[jboss-dev] throws Throwable

Carlo de Wolf cdewolf at redhat.com
Thu May 7 02:58:58 EDT 2009


Jason T. Greene wrote:
> Carlo de Wolf wrote:
>> Andrew Lee Rubinger wrote:
>>> Jason T. Greene wrote:
>>>> Max Rydahl Andersen wrote:
>>>>>
>>>>>
>>>>> Tim Fox wrote:
>>>>>> David M. Lloyd wrote:
>>>>>>> On 05/05/2009 03:02 AM, Carlo de Wolf wrote:
>>>>>>>> What's the use case for having a public method: 
>>>>>>>> doSomething(Object someArgs...) throws Throwable ? 
>>>>>>>
>>>>>>> No valid use cases exist afaik.  Any method that throws 
>>>>>>> Throwable should die, if it's within our power to kill it. 
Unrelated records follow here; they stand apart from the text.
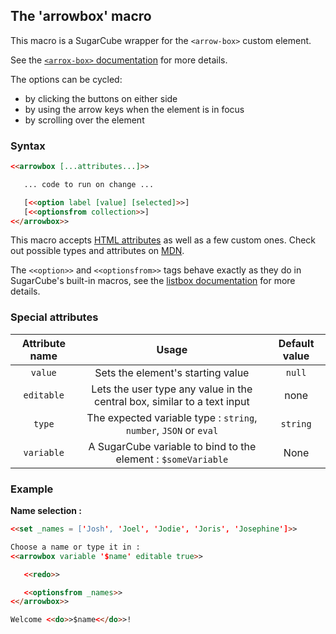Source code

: ## The 'arrowbox' macro

This macro is a SugarCube wrapper for the `<arrow-box>` custom element.

See the [`<arrox-box>` documentation](https://github.com/MalifaciousGames/Mali-s-Scripts/tree/main/custom-elements/arrow-box) for more details.

The options can be cycled:
- by clicking the buttons on either side
- by using the arrow keys when the element is in focus
- by scrolling over the element

### Syntax

```html
<<arrowbox [...attributes...]>>

   ... code to run on change ...

   [<<option label [value] [selected]>>]
   [<<optionsfrom collection>>]
<</arrowbox>>
```

This macro accepts [HTML attributes](../htmlarguments.md) as well as a few custom ones. Check out possible types and attributes on [MDN](https://developer.mozilla.org/en-US/docs/Web/HTML/Element/input).

The `<<option>>` and `<<optionsfrom>>` tags behave exactly as they do in SugarCube's built-in macros, see the [listbox documentation](https://www.motoslave.net/sugarcube/2/docs/#macros-macro-listbox) for more details.

### Special attributes

| Attribute name | Usage | Default value 
|:------------:|:------------:|:------------:|
| `value` | Sets the element's starting value | `null` |
| `editable` | Lets the user type any value in the central box, similar to a text input | none |
| `type` | The expected variable type : `string`, `number`, `JSON` or `eval` | `string` |
| `variable` | A SugarCube variable to bind to the element : `$someVariable` | None |

### Example

**Name selection :**
```html
<<set _names = ['Josh', 'Joel', 'Jodie', 'Joris', 'Josephine']>>

Choose a name or type it in :
<<arrowbox variable '$name' editable true>>

   <<redo>>

   <<optionsfrom _names>>
<</arrowbox>>

Welcome <<do>>$name<</do>>!
```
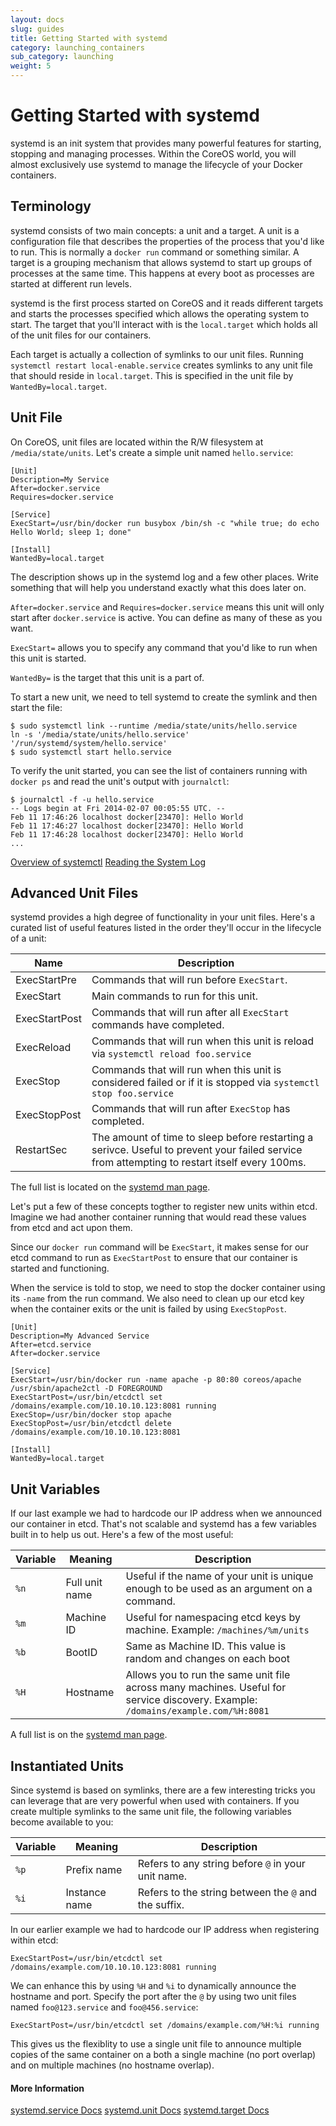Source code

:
 ```yaml
---
layout: docs
slug: guides
title: Getting Started with systemd
category: launching_containers
sub_category: launching
weight: 5
---
```


# Getting Started with systemd

systemd is an init system that provides many powerful features for starting, stopping and managing processes. Within the CoreOS world, you will almost exclusively use systemd to manage the lifecycle of your Docker containers.

## Terminology

systemd consists of two main concepts: a unit and a target. A unit is a configuration file that describes the properties of the process that you'd like to run. This is normally a `docker run` command or something similar. A target is a grouping mechanism that allows systemd to start up groups of processes at the same time. This happens at every boot as processes are started at different run levels.

systemd is the first process started on CoreOS and it reads different targets and starts the processes specified which allows the operating system to start. The target that you'll interact with is the `local.target` which holds all of the unit files for our containers.

Each target is actually a collection of symlinks to our unit files. Running `systemctl restart local-enable.service` creates symlinks to any unit file that should reside in `local.target`. This is specified in the unit file by `WantedBy=local.target`.

## Unit File

On CoreOS, unit files are located within the R/W filesystem at `/media/state/units`. Let's create a simple unit named `hello.service`:

```
[Unit]
Description=My Service
After=docker.service
Requires=docker.service

[Service]
ExecStart=/usr/bin/docker run busybox /bin/sh -c "while true; do echo Hello World; sleep 1; done"

[Install]
WantedBy=local.target
```

The description shows up in the systemd log and a few other places. Write something that will help you understand exactly what this does later on.

`After=docker.service` and `Requires=docker.service` means this unit will only start after `docker.service` is active. You can define as many of these as you want.

`ExecStart=` allows you to specify any command that you'd like to run when this unit is started.

`WantedBy=` is the target that this unit is a part of.

To start a new unit, we need to tell systemd to create the symlink and then start the file:

```
$ sudo systemctl link --runtime /media/state/units/hello.service
ln -s '/media/state/units/hello.service' '/run/systemd/system/hello.service'
$ sudo systemctl start hello.service
```

To verify the unit started, you can see the list of containers running with `docker ps` and read the unit's output with `journalctl`:

```
$ journalctl -f -u hello.service
-- Logs begin at Fri 2014-02-07 00:05:55 UTC. --
Feb 11 17:46:26 localhost docker[23470]: Hello World
Feb 11 17:46:27 localhost docker[23470]: Hello World
Feb 11 17:46:28 localhost docker[23470]: Hello World
...
```

<a class="btn btn-default" href="{{site.url}}/docs/launching-containers/launching/overview-of-systemctl">Overview of systemctl</a>
<a class="btn btn-default" href="{{site.url}}/docs/cluster-management/debugging/reading-the-system-log">Reading the System Log</a>

## Advanced Unit Files

systemd provides a high degree of functionality in your unit files. Here's a curated list of useful features listed in the order they'll occur in the lifecycle of a unit:

| Name    | Description |
|---------|-------------|
| ExecStartPre | Commands that will run before `ExecStart`. |
| ExecStart | Main commands to run for this unit. |
| ExecStartPost | Commands that will run after all `ExecStart` commands have completed. |
| ExecReload | Commands that will run when this unit is reload via `systemctl reload foo.service` |
| ExecStop | Commands that will run when this unit is considered failed or if it is stopped via `systemctl stop foo.service` |
| ExecStopPost | Commands that will run after `ExecStop` has completed. |
| RestartSec | The amount of time to sleep before restarting a serivce. Useful to prevent your failed service from attempting to restart itself every 100ms. |

The full list is located on the [systemd man page](http://www.freedesktop.org/software/systemd/man/systemd.service.html).

Let's put a few of these concepts togther to register new units within etcd. Imagine we had another container running that would read these values from etcd and act upon them.

Since our `docker run` command will be `ExecStart`, it makes sense for our etcd command to run as `ExecStartPost` to ensure that our container is started and functioning.

When the service is told to stop, we need to stop the docker container using its `-name` from the run command. We also need to clean up our etcd key when the container exits or the unit is failed by using `ExecStopPost`.

```
[Unit]
Description=My Advanced Service
After=etcd.service
After=docker.service

[Service]
ExecStart=/usr/bin/docker run -name apache -p 80:80 coreos/apache /usr/sbin/apache2ctl -D FOREGROUND
ExecStartPost=/usr/bin/etcdctl set /domains/example.com/10.10.10.123:8081 running
ExecStop=/usr/bin/docker stop apache
ExecStopPost=/usr/bin/etcdctl delete /domains/example.com/10.10.10.123:8081

[Install]
WantedBy=local.target
```

## Unit Variables

If our last example we had to hardcode our IP address when we announced our container in etcd. That's not scalable and systemd has a few variables built in to help us out. Here's a few of the most useful:

| Variable | Meaning | Description |
|----------|---------|-------------|
| `%n` | Full unit name | Useful if the name of your unit is unique enough to be used as an argument on a command. |
| `%m` | Machine ID | Useful for namespacing etcd keys by machine. Example: `/machines/%m/units` |
| `%b` | BootID | Same as Machine ID. This value is random and changes on each boot |
| `%H` | Hostname | Allows you to run the same unit file across many machines. Useful for service discovery. Example: `/domains/example.com/%H:8081` |

A full list is on the [systemd man page](http://www.freedesktop.org/software/systemd/man/systemd.unit.html).

## Instantiated Units

Since systemd is based on symlinks, there are a few interesting tricks you can leverage that are very powerful when used with containers. If you create multiple symlinks to the same unit file, the following variables become available to you:

| Variable | Meaning | Description |
|----------|---------|-------------|
| `%p` | Prefix name | Refers to any string before `@` in your unit name. |
| `%i` | Instance name | Refers to the string between the `@` and the suffix. |

In our earlier example we had to hardcode our IP address when registering within etcd:

```
ExecStartPost=/usr/bin/etcdctl set /domains/example.com/10.10.10.123:8081 running
```

We can enhance this by using `%H` and `%i` to dynamically announce the hostname and port. Specify the port after the `@` by using two unit files named `foo@123.service` and `foo@456.service`:

```
ExecStartPost=/usr/bin/etcdctl set /domains/example.com/%H:%i running
```

This gives us the flexiblity to use a single unit file to announce multiple copies of the same container on a both a single machine (no port overlap) and on multiple machines (no hostname overlap).

#### More Information
<a class="btn btn-default" href="http://www.freedesktop.org/software/systemd/man/systemd.service.html">systemd.service Docs</a>
<a class="btn btn-default" href="http://www.freedesktop.org/software/systemd/man/systemd.unit.html">systemd.unit Docs</a>
<a class="btn btn-default" href="http://www.freedesktop.org/software/systemd/man/systemd.target.html">systemd.target Docs</a>
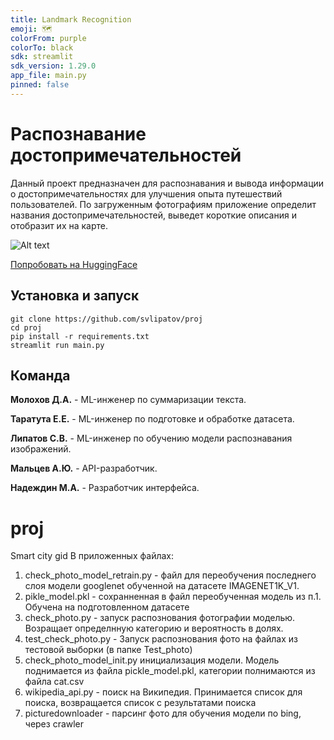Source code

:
 ```yaml
---
title: Landmark Recognition
emoji: 🗺️
colorFrom: purple
colorTo: black
sdk: streamlit
sdk_version: 1.29.0
app_file: main.py
pinned: false
---
```

# Распознавание достопримечательностей

Данный проект предназначен для распознавания и вывода информации о достопримечательностях для улучшения опыта путешествий пользователей. По загруженным фотографиям приложение определит названия достопримечательностей, выведет короткие описания и отобразит их на карте.

![Alt text](images/demonstration.gif)

[Попробовать на HuggingFace](https://huggingface.co/spaces/molokhovdmitry/landmark_recognition)



## Установка и запуск

```
git clone https://github.com/svlipatov/proj
cd proj
pip install -r requirements.txt
streamlit run main.py
```

## Команда

**Молохов Д.А.** - ML-инженер по суммаризации текста.

**Таратута Е.Е.** - ML-инженер по подготовке и обработке датасета.

**Липатов С.В.** - ML-инженер по обучению модели распознавания изображений.

**Мальцев А.Ю.** - API-разработчик.

**Надеждин М.А.** - Разработчик интерфейса.



# proj
Smart city gid
В приложенных файлах:
1. check_photo_model_retrain.py - файл для переобучения последнего слоя модели googlenet обученной на датасете IMAGENET1K_V1.
2. pikle_model.pkl  - сохранненная в файл переобученная модель из п.1. Обучена на подготовленном датасете
3. check_photo.py - запуск распознования фотографии моделью. Возращает определнную категорию и вероятность в долях.
4. test_check_photo.py - Запуск распознования фото на файлах из тестовой выборки (в папке Test_photo)
5. check_photo_model_init.py инициализация модели. Модель поднимается из файла pickle_model.pkl, категории полнимаются из файла cat.csv
6. wikipedia_api.py - поиск на Википедия. Принимается список для поиска, возвращается список с результатами поиска
7. picturedownloader - парсинг фото для обучения модели по bing, через crawler

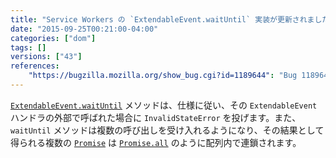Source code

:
 ```yaml
---
title: "Service Workers の `ExtendableEvent.waitUntil` 実装が更新されました"
date: "2015-09-25T00:21:00-04:00"
categories: ["dom"]
tags: []
versions: ["43"]
references:
    "https://bugzilla.mozilla.org/show_bug.cgi?id=1189644": "Bug 1189644 - \"Harness status: Timeout\" when running \"extendable-event-waituntil.https.html\" test"
---
```

[`ExtendableEvent.waitUntil`](https://developer.mozilla.org/ja/docs/Web/API/ExtendableEvent/waitUntil) メソッドは、仕様に従い、その `ExtendableEvent` ハンドラの外部で呼ばれた場合に `InvalidStateError` を投げます。また、`waitUntil` メソッドは複数の呼び出しを受け入れるようになり、その結果として得られる複数の [`Promise`](https://developer.mozilla.org/ja/docs/Web/JavaScript/Reference/Global_Objects/Promise) は [`Promise.all`](https://developer.mozilla.org/ja/docs/Web/JavaScript/Reference/Global_Objects/Promise/all) のように配列内で連鎖されます。
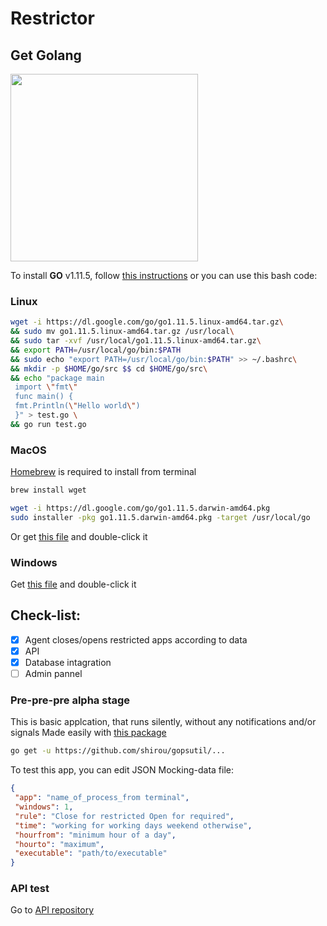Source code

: # Restrictor

## Get Golang
<img src="https://proxy.duckduckgo.com/iu/?u=https%3A%2F%2Fih1.redbubble.net%2Fimage.38303832.2081%2Fraf%2C360x360%2C075%2Ct%2Cfafafa%3Aca443f4786.jpg&f=1" width=300>

To install **GO** v1.11.5, follow <a href="https://golang.org/doc/install" target="_new">this instructions</a> or you can use this bash code:
### Linux
```bash
wget -i https://dl.google.com/go/go1.11.5.linux-amd64.tar.gz\
&& sudo mv go1.11.5.linux-amd64.tar.gz /usr/local\
&& sudo tar -xvf /usr/local/go1.11.5.linux-amd64.tar.gz\
&& export PATH=/usr/local/go/bin:$PATH 
&& sudo echo "export PATH=/usr/local/go/bin:$PATH" >> ~/.bashrc\
&& mkdir -p $HOME/go/src $$ cd $HOME/go/src\
&& echo "package main
 import \"fmt\"
 func main() {
 fmt.Println(\"Hello world\")
 }" > test.go \
&& go run test.go
```

### MacOS
[Homebrew](https://brew.sh/) is required to install from terminal
```bash
brew install wget
```
```bash
wget -i https://dl.google.com/go/go1.11.5.darwin-amd64.pkg
sudo installer -pkg go1.11.5.darwin-amd64.pkg -target /usr/local/go
```
Or get [this file](https://dl.google.com/go/go1.11.5.darwin-amd64.pkg) and double-click it


### Windows
Get [this file](https://dl.google.com/go/go1.11.5.windows-amd64.msi) and double-click it



## Check-list:
- [x] Agent closes/opens restricted apps according to data
- [x] API
- [x] Database intagration
- [ ] Admin pannel

### Pre-pre-pre alpha stage
This is basic applcation, that runs silently, without any notifications and/or signals
Made easily with [this package](https://github.com/shirou/gopsutil)
```bash
go get -u https://github.com/shirou/gopsutil/...
```
To test this app, you can edit JSON Mocking-data file:
```json
{
 "app": "name_of_process_from terminal",
 "windows": 1,
 "rule": "Close for restricted Open for required",
 "time": "working for working days weekend otherwise",
 "hourfrom": "minimum hour of a day",
 "hourto": "maximum",
 "executable": "path/to/executable"
}
```

### API test
Go to [API repository](https://github.com/alzaburetz/restrictor-api.git)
>>>>>> Declaring a method as "throws Throwable" forces the caller to 
>>>>>> handle the exception even if the exception/error thrown is 
>>>>>> unchecked.
>>>>> Then do throws RuntimeException
>>>>>
>>>>> Error's are *nonrecoverable* since they are OutOfMemory or hard VM 
>>>>> errors.No client can ever recover sanely.
>>>>
>>>> One valid case for throwing Throwable is a generic invocation 
>>>> mechanism
>>>> (interceptors, proxies, etc).
>>>
>>> Just because it's generic doesn't mean the caller can do anything 
>>> about it.  In that case why not just "throws Exception"?
>> As per javax.interceptor.InvocationContext.proceed().
>> But InvocationHandler.invoke throws a Throwable, which I think is wrong.
>
> IMO this is correct because the Java language allows user code to 
> throw errors, and an interceptor should be able to throw any exception 
> declared by the method it is emulating. The only alternative is to 
> wrap it with a special exception that gets unwrapped, but this is just 
> pointless copying.
>
I disagree: it should be: invoke(..) throws Exception.
Both the user code and the invoke can throw unchecked exceptions 
nonetheless. It's the handling of a checked exception that doesn't fit 
the given method signature that gets special treatment.
Ergo throws Throwable in this case is still wrong.